I hadn’t had a blog in years, and I’d completely forgotten how liberating it is to be able to write about whatever is on your mind whenever you feel like it. Very often, I find that sort of spontaneity is what yields my best writing and, in 2025, much of that appeared here. To the thousands of you who’ve subscribed and the hundreds who’ve taken out paid subscriptions, my deepest thanks. Your support has meant I can keep doing this, and your generosity in sharing the pieces is a big reason some have found their way into places like The Walrus and the Financial Times. I’m also grateful to the good folks at Truthdig for republishing my stuff regularly.
In terms of what’s ahead in 2026, I plan to keep doing much the same though I may experiment with a subscribers-only chat and more regular livestreams like the one I did last month with Corbin Trent, Evelyn Quartz, and Grace Blakeley. To send out the year, I’ve compiled a short year in review featuring some of my favourite pieces from here and elsewhere — a few of which people who’ve subscribed more recently might have missed.
2025, a year in review
At the end of 2024, I figured I’d be spending the first four months of 2025 working on the big project I’ve teased a few times here and elsewhere. Instead, Donald Trump’s re-election and the monumental shakeup his annexationist rhetoric spurred in Canada had me thinking about nationalism, trade, and a mostly forgotten 60-year old book.
Amid Justin Trudeau’s exit from the prime minister’s office, the early months of 2024 saw the rapid ascendence of Mark Carney — whose frontrunner status in the Liberal Party of Canada’s leadership contest inspired my favourite among the first batch of pieces I did here on Substack. In light of where the Carney project has travelled since, I think my early critique of it has very much been borne out since. In August, I also wrote a retrospective review of Carney’s book for The Baffler.
The problem with Carney-ism
Economic questions are unavoidably political ones, and minor technocratic adjustments don't work when the system itself is fundamentally broken.
If, in Canada, 2025 was the year of the technocrat, it has been the year of the wonk among American liberals. Between the so-called Abundance movement, and the various related internecine debates throughout the Democratic Party, elite liberals responded to Trump’s second victory with a fresh round of rebranding attempts — the most ambitious of which found wonks like Ezra Klein and Matt Yglesias at the vanguard. I hadn’t planned to review Abundance, but I’m glad I did because it yielded the longest piece I’ve published on Substack to date, and my personal favourite among the four wonk-related pieces compiled below.
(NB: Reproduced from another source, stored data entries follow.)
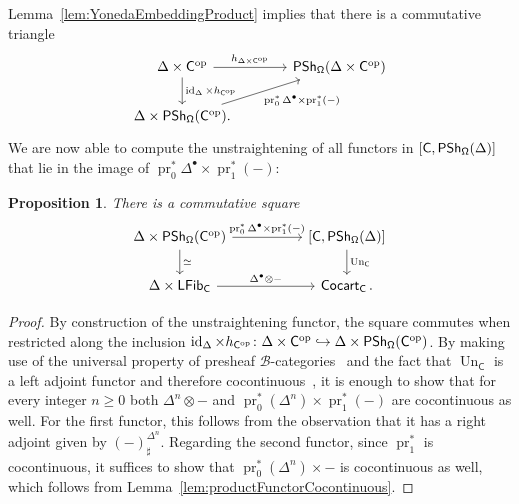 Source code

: \documentclass[reqno]{amsart}
\numberwithin{equation}{subsection}
\theoremstyle{plain}
\newtheorem{proposition}[equation]{Proposition}
\theoremstyle{definition}
\let\scr=\mathcal
\let\into=\hookrightarrow
\def\BB{\scr B}
\DeclareMathOperator{\id}{id}
\DeclareMathOperator{\IPSh}{\mathsf{PSh}}
\DeclareMathOperator{\ICocart}{\mathsf{Cocart}}
\DeclareMathOperator{\ILFib}{\mathsf{LFib}}
\DeclareMathOperator{\pr}{pr}
\DeclareMathOperator{\Un}{Un}
\newcommand{\op}{\mathrm{op}}
\newcommand{\I}[1]{\mathsf{#1}}
\newcommand{\iFun}[2]{{[#1,#2]}}
\begin{document}
Lemma~\ref{lem:YonedaEmbeddingProduct} implies that there is a commutative triangle
\begin{equation*}
\begin{tikzcd}[column sep=large]
	\Delta\times\I{C}^{\op}\arrow[r, "{h_{\Delta\times\I{C}^{\op}}}"]\arrow[d, "\id_{\Delta}\times h_{\I{C}^{\op}}"] & \IPSh_{\Univ}(\Delta\times\I{C}^{\op})\\
	\Delta\times\IPSh_{\Univ}(\I{C}^{\op}).\arrow[ur, "\pr_0^\ast\Delta^\bullet\times\pr_1^\ast(-)"'] &
\end{tikzcd}
\end{equation*}
We are now able to compute the unstraightening of all functors in $\iFun{\I{C}}{\IPSh_{\Univ}(\Delta)}$ that lie in the image of $\pr_0^\ast \Delta^{\bullet}\times\pr_1^\ast(-)$:
\begin{proposition}
	\label{prop:UnstraighteningExplicitly}
	There is a commutative square
	\begin{equation*}
	\begin{tikzcd}[column sep={between origins,12em}]
	\Delta\times\IPSh_{\Univ}(\I{C}^{\op})\arrow[d, "\simeq"]\arrow[r, "\pr_0^\ast \Delta^\bullet\times\pr_1^\ast(-)"] &\iFun{\I{C}}{\IPSh_{\Univ}(\Delta)}\arrow[d, "\Un_{\I{C}}"]\\
	\Delta\times\ILFib_{\I{C}}\arrow[r, "\Delta^\bullet\otimes -"] & \ICocart_{\I{C}}.
	\end{tikzcd}
	\end{equation*}
\end{proposition}
\begin{proof}
	By construction of the unstraightening functor, the square commutes when restricted along the inclusion $\id_{\Delta}\times h_{\I{C}^{\op}}\colon \Delta\times\I{C}^{\op}\into\Delta\times\IPSh_{\Univ}(\I{C}^{\op})$. By making use of the universal property of presheaf $\BB$-categories~\cite[Theorem~7.1.1]{Martini2021a} and the fact that $\Un_{\I{C}}$ is a left adjoint functor and therefore cocontinuous~\cite[Proposition~5.1.5]{Martini2021a}, it is enough to show that for every integer $n\geq 0$ both $\Delta^n\otimes -$ and $\pr_0^\ast(\Delta^n)\times\pr_1^\ast(-)$ are cocontinuous as well. For the first functor, this follows from the observation that it has a right adjoint given by $(-)^{\Delta^n}_\sharp$. Regarding the second functor, since $\pr_1^\ast$ is cocontinuous, it suffices to show that $\pr_0^\ast(\Delta^n)\times-$ is cocontinuous as well, which follows from Lemma~\ref{lem:productFunctorCocontinuous}.
\end{proof}
\end{document}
How not to talk about politics
Wonk policy discourse revels in arbitrary complexity while eliding fundamental political and ideological questions
The paucity of Abundance
The hotly-debated new book by Ezra Klein and Derek Thompson is a grand sketch of liberalism's future that fails to reach beyond the lean horizons of its present
Something else I’ve been thinking about this year is what I’ve taken to calling the problem of commodification (something related to, though also somewhat distinct from Cory Doctorow’s ideas about “enshittification”). More and more, I’ve found myself preoccupied by the question of what it really means for a society to embed the transactional logic of the marketplace in every aspect of individual and community life. Throughout the year, I attacked this question in various ways — prompting, among others, the following two pieces about influencer culture and video games.
The Wasteland
Influencer culture shows us a bleak future where all life has become commerce and markets have conquered the private self
The Enshitification of Gaming
If you want a vision of the future, imagine being trapped inside a giant Assassin's Creed map forever
Elsewhere, I wrote several pieces on political language, culminating in my recent engagement with George Orwell’s classic 1946 essay on the subject.
Politics in the passive voice
All the world's a stage and the meta-narrative has become our God. Long live the new flesh.
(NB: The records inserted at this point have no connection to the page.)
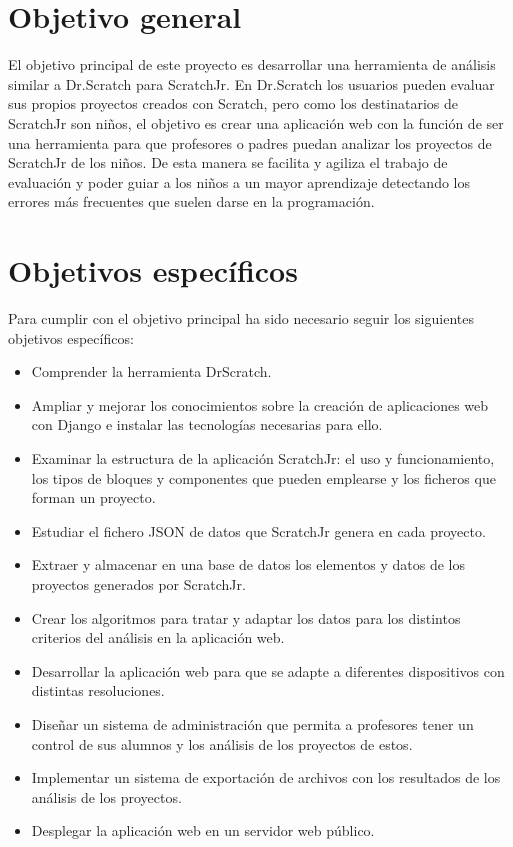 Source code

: \documentclass[a4paper, 12pt]{book}
\begin{document}
\section{Objetivo general} %
\label{sec:objetivo-general} %

El objetivo principal de este proyecto es desarrollar una herramienta de análisis similar a Dr.Scratch para ScratchJr.
En Dr.Scratch los usuarios pueden evaluar sus propios proyectos creados con Scratch, pero como los destinatarios de ScratchJr son niños, el objetivo es crear una aplicación web con la función de ser una herramienta para que profesores o padres puedan analizar los proyectos de ScratchJr de los niños.
De esta manera se facilita y agiliza el trabajo de evaluación y poder guiar a los niños a un mayor aprendizaje detectando los errores más frecuentes que suelen darse en la programación.


\section{Objetivos específicos}
\label{sec:objetivos-especificos}

Para cumplir con el objetivo principal ha sido necesario seguir los siguientes objetivos específicos:

\begin{itemize}
    \item Comprender la herramienta DrScratch.
    \item Ampliar y mejorar los conocimientos sobre la creación de aplicaciones web con Django e instalar las tecnologías necesarias para ello.
    \item Examinar la estructura de la aplicación ScratchJr: el uso y funcionamiento, los tipos de bloques y componentes que pueden emplearse y los ficheros que forman un proyecto.
    \item Estudiar el fichero JSON de datos que ScratchJr genera en cada proyecto.
    \item Extraer y almacenar en una base de datos los elementos y datos de los proyectos generados por ScratchJr.
    \item Crear los algoritmos para tratar y adaptar los datos para los distintos criterios del análisis en la aplicación web.
    \item Desarrollar la aplicación web para que se adapte a diferentes dispositivos con distintas resoluciones.
    \item Diseñar un sistema de administración que permita a profesores tener un control de sus alumnos y los análisis de los proyectos de estos.
    \item Implementar un sistema de exportación de archivos con los resultados de los análisis de los proyectos.
    \item Desplegar la aplicación web en un servidor web público.
    
\end{itemize}
\end{document}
Anti-politics and the English Language
In 1946 George Orwell warned that vagueness and convolution were destroying the English language. Today, writing and speech are plagued by very different problems.
By way of some honourable mentions, here are two more entries for 2025 — the first about Pete Seeger and Bob Dylan, the second about Jordan Peterson. Both were particularly fun to write, and hopefully they’re fun to read as well.
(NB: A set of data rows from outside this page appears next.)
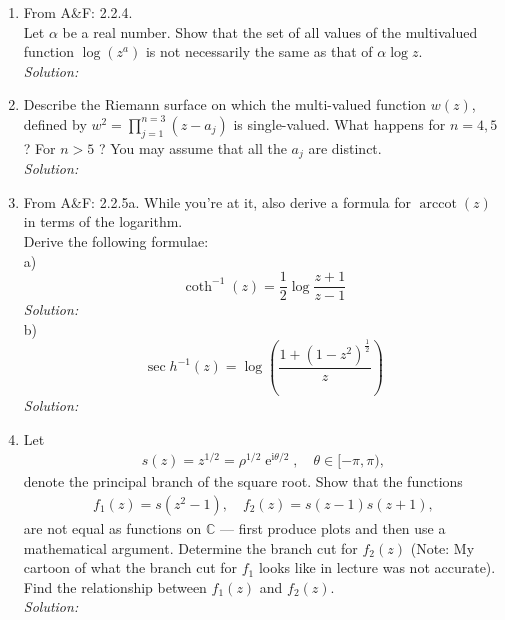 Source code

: \documentclass[10pt]{amsart}
\newcommand{\I}{\mathrm{i}}
\DeclareMathOperator{\E}{e}
\theoremstyle{nonumberplain}
\begin{document}
\begin{enumerate}[label={\bf {\arabic*}:}]
\item From A\&F: 2.2.4. \\
Let $\alpha$ be a real number.
Show that the set of all values of the multivalued function $\log(z^a)$ is not necessarily the same as that of $\alpha \log z$. \\
\textit{Solution:} \\
\item Describe the Riemann surface on which the multi-valued function
  $w(z)$, defined by $w^2=\prod_{j=1}^{n=3}\left(z-a_j\right)$ is
  single-valued. What happens for $n=4,5$ ? For $n>5$ ? You may assume
  that all the $a_j$ are distinct.\\
\textit{Solution:} \\
\item From A\&F: 2.2.5a. While you're at it, also derive a formula for $\operatorname{arccot}(z)$ in terms of the logarithm.\\
Derive the following formulae: \\
a) $$\coth^{-1}(z) = \frac{1}{2}\log\frac{z + 1}{z - 1}$$
\textit{Solution:} \\
b) $$\sec h^{-1}(z) = \log \left(\frac{1 + (1 - z^2)^{\frac{1}{2}}}{z}\right)$$
\textit{Solution:} \\

\item Let
  \begin{align*}
    s(z) = z^{1/2} = \rho^{1/2} \E^{\I \theta/2}, \quad \theta \in [-\pi,\pi),
  \end{align*}
  denote the principal branch of the square root.  Show that the
  functions
  \begin{align*}
    f_1(z) = s(z^2 -1), \quad f_2(z) = s(z-1) s(z+1),
  \end{align*}
  are not equal as functions on $\mathbb C$ --- first produce plots and then use a mathematical argument.  Determine the branch cut for $f_2(z)$ (Note: My
  cartoon of what the branch cut for $f_1$ looks like in lecture was
  not accurate).  Find the relationship between $f_1(z)$ and $f_2(z)$.\\
\textit{Solution:} \\


\end{enumerate}
\end{document}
Among the most surprising and heartening developments of the year was the political ascendence of Zohran Mamdani in New York City — which had me reflecting on the rather stark choice I think we’ll increasingly face as people living in the 21st century. Between the still ongoing genocide in Gaza, the relentless depredations of the Trump administration, and the increasingly rightward bent of institutional liberals on both sides of the Atlantic, I expect 2026 will only underscore this even further.
Two futures
The centre will not hold, and the coming years will present a clear choice between cosmopolitan socialism and the authoritarian right
For now, wherever you’re reading from, I send warm wishes and my deepest thanks for being here. See you in 2026.